Healio: The survey additionally highlighted health inequities , including that the incidence of prostate cancer is 70% higher in Black men than white men. What can PCPs do to address these disparities?

Dahut: To address the disparities, health care providers can make sure that all patients — regardless of race, age, ethnicity — are equipped with necessary resources and support through cancer treatment. For example, the ACS provides access to treatment through our Road to Recovery program and Hope Lodge communities, ensuring that anyone who needs a ride or a place to stay during treatment has one free of charge. PCPs can also ensure that all patients are educated on the latest prostate cancer screening guidelines and encourage patients to get screened if they fit the criteria, especially for African American men who may be at higher risk.

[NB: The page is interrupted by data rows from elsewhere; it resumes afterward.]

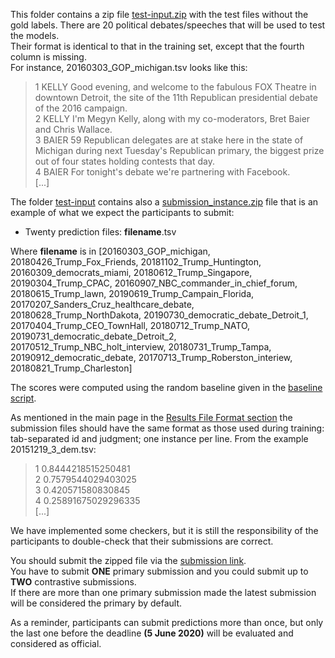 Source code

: This folder contains a zip file [test-input.zip](test-input.zip) with the test files without the gold labels. 
There are 20 political debates/speeches that will be used to test the models. 
<br>
Their format is identical to that in the training set, except that the fourth column is missing.  
For instance, 20160303_GOP_michigan.tsv looks like this:

> 1	KELLY	Good evening, and welcome to the fabulous FOX Theatre in downtown Detroit, the site of the 11th Republican presidential debate of the 2016 campaign.<br>
> 2	KELLY	I'm Megyn Kelly, along with my co-moderators, Bret Baier and Chris Wallace.<br>
> 3	BAIER	59 Republican delegates are at stake here in the state of Michigan during next Tuesday's Republican primary, the biggest prize out of four states holding contests that day.<br>
> 4	BAIER	For tonight's debate we're partnering with Facebook.<br>
> [...]

The folder [test-input](./) contains also a [submission_instance.zip](submission_instance.zip) file that is an example of what we expect the participants to submit: <br>

* Twenty prediction files: 		__filename__.tsv <br>

Where __filename__ is in [20160303_GOP_michigan, 20180426_Trump_Fox_Friends, 20181102_Trump_Huntington, 
20160309_democrats_miami, 20180612_Trump_Singapore, 20190304_Trump_CPAC, 
20160907_NBC_commander_in_chief_forum, 20180615_Trump_lawn, 20190619_Trump_Campain_Florida, 
20170207_Sanders_Cruz_healthcare_debate, 20180628_Trump_NorthDakota, 20190730_democratic_debate_Detroit_1, 
20170404_Trump_CEO_TownHall, 20180712_Trump_NATO, 20190731_democratic_debate_Detroit_2, 
20170512_Trump_NBC_holt_interview, 20180731_Trump_Tampa, 20190912_democratic_debate, 
20170713_Trump_Roberston_interiew, 20180821_Trump_Charleston]


The scores were computed using the random baseline given in the [baseline script](../baselines/baseline.py).

As mentioned in the main page in the [Results File Format section](https://github.com/sshaar/clef2020-factchecking-task5#results-file-format) the submission files should have the same format as those used during training: tab-separated id and 
judgment; one instance per line. From the example 20151219_3_dem.tsv:

> 1	0.8444218515250481 <br>
> 2	0.7579544029403025 <br>
> 3	0.420571580830845 <br>
> 4	0.25891675029296335 <br>
> [...]

We have implemented some checkers, but it is still the responsibility of the participants to double-check that 
their submissions are correct. <br>

You should submit the zipped file via the [submission link](https://docs.google.com/forms/d/e/1FAIpQLSfsBfruzsYLg9mngQmLkKjBeyazxeAD-uknonXqJhVoozsKDg/viewform). 
<br>
You have to submit **ONE** primary submission and you could submit up to **TWO** contrastive submissions. 
<br>
If there are more than one primary submission made the latest submission will be considered the primary by default. 

As a reminder, participants can submit predictions more than once, but only the last one before the deadline 
**(5 June 2020)** will be evaluated and considered as official. 
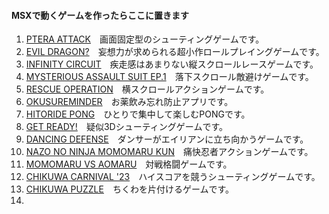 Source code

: #### MSXで動くゲームを作ったらここに置きます
1. [PTERA ATTACK](https://github.com/chikuwa-empire/msx-games/tree/main/PTERA_ATTACK)　画面固定型のシューティングゲームです。
1. [EVIL DRAGON?](https://github.com/chikuwa-empire/msx-games/tree/main/EVIL_DRAGON)　妄想力が求められる超小作ロールプレイングゲームです。
1. [INFINITY CIRCUIT](https://github.com/chikuwa-empire/msx-games/tree/main/INFINITY_CIRCUIT)　疾走感はあまりない縦スクロールレースゲームです。
1. [MYSTERIOUS ASSAULT SUIT EP.1](https://github.com/chikuwa-empire/msx-games/tree/main/MYSTERIOUS_ASSAULT_SUIT_EP1)　落下スクロール敵避けゲームです。
1. [RESCUE OPERATION](https://github.com/chikuwa-empire/msx-games/tree/main/RESCUE_OPERATION)　横スクロールアクションゲームです。
1. [OKUSUREMINDER](https://github.com/chikuwa-empire/msx-games/tree/main/OKUSUREMINDER)　お薬飲み忘れ防止アプリです。
1. [HITORIDE PONG](https://github.com/chikuwa-empire/msx-games/tree/main/HITORIDE_PONG)　ひとりで集中して楽しむPONGです。
1. [GET READY!](https://github.com/chikuwa-empire/msx-games/tree/main/GET_READY)　疑似3Dシューティングゲームです。
1. [DANCING DEFENSE](https://github.com/chikuwa-empire/msx-games/tree/main/DANCING_DEFENSE)　ダンサーがエイリアンに立ち向かうゲームです。
1. [NAZO NO NINJA MOMOMARU KUN](https://github.com/chikuwa-empire/msx-games/tree/main/NAZO_NO_NINJA_MOMOMARU_KUN)　痛快忍者アクションゲームです。
1. [MOMOMARU VS AOMARU](https://github.com/chikuwa-empire/msx-games/tree/main/MOMOMARU_VS_AOMARU)　対戦格闘ゲームです。
1. [CHIKUWA CARNIVAL '23](https://github.com/chikuwa-empire/msx-games/tree/main/CHIKUWA_CARNIVAL_23)　ハイスコアを競うシューティングゲームです。
1. [CHIKUWA PUZZLE](https://github.com/chikuwa-empire/msx-games/tree/main/CHIKUWA_PUZZLE)　ちくわを片付けるゲームです。
1.
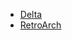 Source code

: + [Delta](itms-services://?action=download-manifest&url=https://jjtech.dev/apps/delta.plist)
+ [RetroArch](itms-services://?action=download-manifest&url=https://jjtech.dev/apps/retroarch.plist)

Healio: What is the take-home message for PCPs here?

Dahut: We urge providers to educate their patients about prostate cancer screening and the importance of early detection and prevention strategies. For individuals who undergo regular screening, we have the potential to save lives and address the increase in late-stage prostate cancer diagnoses.

Healio: Is there anything else you would like to add?

Dahut: In addition to the known racial disparities among Black men, there are now higher rates of advanced prostate cancer among Latino men and American Indian/Native American men. ACS has launched a larger initiative, IMPACT, which is aimed at addressing these disparities and to reduce prostate cancer mortality for all.